Abubakar has since starred in a string of TV series, from Jamestown, which taught him about longevity and the importance of doing justice to a story about slavery, to the Icelandic-set thriller, Fortitude. His latest project is Raised by Wolves, helmed by Sir Ridley Scott, where he learned the craft of being a lead in a TV show with an American environment. Through BAFTA, he has already made lifelong friends and is excited about what else he can learn with BAFTA’s support.

CHANCEchance

Chance was determined to be an actor from the age of two, once he saw how much fun the children on Barney were having. Growing up, he observed the greats, developing a philosophy around the craft of acting. He got involved in the National Youth Theatre before going part time to the IDSA and for a brief period after that, took up a law degree before being offered a role in CBBC’s Hettyfeather.

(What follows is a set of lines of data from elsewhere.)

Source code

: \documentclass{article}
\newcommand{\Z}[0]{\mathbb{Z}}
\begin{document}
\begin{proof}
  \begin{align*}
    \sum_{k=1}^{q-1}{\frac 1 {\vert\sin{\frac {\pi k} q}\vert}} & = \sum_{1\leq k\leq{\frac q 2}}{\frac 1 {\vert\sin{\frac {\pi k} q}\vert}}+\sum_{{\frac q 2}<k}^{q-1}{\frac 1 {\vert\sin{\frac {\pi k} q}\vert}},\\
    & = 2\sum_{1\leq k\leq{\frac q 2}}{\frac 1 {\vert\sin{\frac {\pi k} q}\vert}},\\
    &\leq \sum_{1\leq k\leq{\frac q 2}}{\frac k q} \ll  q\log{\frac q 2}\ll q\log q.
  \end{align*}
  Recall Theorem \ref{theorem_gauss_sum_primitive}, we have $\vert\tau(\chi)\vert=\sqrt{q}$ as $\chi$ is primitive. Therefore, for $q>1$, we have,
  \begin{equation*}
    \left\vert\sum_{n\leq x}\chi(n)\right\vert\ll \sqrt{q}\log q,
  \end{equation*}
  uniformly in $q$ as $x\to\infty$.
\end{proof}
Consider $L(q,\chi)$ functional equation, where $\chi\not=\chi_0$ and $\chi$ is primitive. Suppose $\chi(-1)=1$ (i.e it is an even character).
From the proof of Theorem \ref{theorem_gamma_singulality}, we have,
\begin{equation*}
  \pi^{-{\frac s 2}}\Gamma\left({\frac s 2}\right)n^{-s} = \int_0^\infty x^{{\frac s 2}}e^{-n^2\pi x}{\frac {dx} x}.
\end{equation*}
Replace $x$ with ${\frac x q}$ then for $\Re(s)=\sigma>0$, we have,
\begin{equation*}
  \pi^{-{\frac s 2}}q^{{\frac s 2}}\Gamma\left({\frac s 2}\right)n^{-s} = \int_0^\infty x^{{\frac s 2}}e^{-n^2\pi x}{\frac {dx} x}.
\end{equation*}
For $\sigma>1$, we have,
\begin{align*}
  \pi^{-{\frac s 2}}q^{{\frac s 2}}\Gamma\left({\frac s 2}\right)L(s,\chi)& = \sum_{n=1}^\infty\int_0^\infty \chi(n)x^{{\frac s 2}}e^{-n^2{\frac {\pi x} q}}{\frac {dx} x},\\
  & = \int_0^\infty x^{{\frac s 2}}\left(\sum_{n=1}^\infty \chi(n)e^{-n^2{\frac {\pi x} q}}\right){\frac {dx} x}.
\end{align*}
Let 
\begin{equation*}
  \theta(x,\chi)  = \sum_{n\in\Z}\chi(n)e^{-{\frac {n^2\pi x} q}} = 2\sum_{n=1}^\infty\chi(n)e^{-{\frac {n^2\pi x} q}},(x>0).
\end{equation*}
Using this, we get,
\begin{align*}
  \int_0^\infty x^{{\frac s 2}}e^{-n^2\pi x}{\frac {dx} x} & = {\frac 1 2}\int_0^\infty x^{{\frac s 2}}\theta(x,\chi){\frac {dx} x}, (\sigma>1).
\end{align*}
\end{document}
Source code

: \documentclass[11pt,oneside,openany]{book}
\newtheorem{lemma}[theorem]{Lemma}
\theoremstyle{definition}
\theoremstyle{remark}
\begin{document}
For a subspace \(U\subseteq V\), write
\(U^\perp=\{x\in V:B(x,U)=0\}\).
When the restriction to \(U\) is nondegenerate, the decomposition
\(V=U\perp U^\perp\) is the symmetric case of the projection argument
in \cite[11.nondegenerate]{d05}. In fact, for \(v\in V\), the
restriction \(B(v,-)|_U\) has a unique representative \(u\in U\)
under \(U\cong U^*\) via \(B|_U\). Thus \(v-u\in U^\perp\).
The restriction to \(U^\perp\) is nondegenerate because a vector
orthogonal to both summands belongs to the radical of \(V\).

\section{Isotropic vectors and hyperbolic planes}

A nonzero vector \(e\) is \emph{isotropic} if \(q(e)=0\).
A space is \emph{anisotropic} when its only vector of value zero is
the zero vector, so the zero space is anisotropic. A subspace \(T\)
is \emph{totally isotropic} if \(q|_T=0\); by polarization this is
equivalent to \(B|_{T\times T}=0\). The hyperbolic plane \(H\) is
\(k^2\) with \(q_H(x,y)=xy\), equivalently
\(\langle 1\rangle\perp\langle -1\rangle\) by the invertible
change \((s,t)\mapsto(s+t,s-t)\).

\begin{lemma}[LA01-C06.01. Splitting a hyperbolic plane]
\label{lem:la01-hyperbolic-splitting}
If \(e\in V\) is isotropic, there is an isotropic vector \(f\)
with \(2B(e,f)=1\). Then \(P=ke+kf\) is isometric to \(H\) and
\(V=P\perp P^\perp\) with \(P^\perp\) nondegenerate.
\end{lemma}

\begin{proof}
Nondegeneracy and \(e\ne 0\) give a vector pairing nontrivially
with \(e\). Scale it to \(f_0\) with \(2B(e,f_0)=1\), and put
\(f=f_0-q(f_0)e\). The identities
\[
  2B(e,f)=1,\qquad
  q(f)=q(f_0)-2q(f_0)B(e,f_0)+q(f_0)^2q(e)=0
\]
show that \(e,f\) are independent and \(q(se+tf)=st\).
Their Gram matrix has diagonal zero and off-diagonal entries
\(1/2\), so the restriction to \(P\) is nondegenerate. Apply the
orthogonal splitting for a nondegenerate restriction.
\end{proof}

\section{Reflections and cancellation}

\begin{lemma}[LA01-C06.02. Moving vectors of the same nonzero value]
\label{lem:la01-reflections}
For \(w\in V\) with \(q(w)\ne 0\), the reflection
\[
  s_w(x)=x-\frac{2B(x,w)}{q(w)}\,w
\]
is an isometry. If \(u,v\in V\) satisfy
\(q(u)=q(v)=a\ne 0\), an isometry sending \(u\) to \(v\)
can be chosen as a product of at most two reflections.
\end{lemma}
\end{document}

Chance’s decision to stick with acting paid off and soon after, he starred in the tragic, true life story of Jerome Rogers in BBC3’s Killed by my Debt. For him, acting isn’t about going completely down the Daniel Day Lewis route of method acting but he is keen to get to a state where he can understand the plight of his characters, even if he doesn’t necessarily relate to them. Working on a character-driven drama was an incredible process for Chance and immediately after, he landed a role in the US series, Chilling Adventures of Sabrina.

Chance has always tried to utilise every asset around him to help hone his career and hopes to continue this with all the resources that BAFTA has to offer. He has so much gratitude for the opportunities he has already received from BAFTA, including his Lead Actor nomination in 2019, and looks forward to his year ahead as a Breakthrough Brit.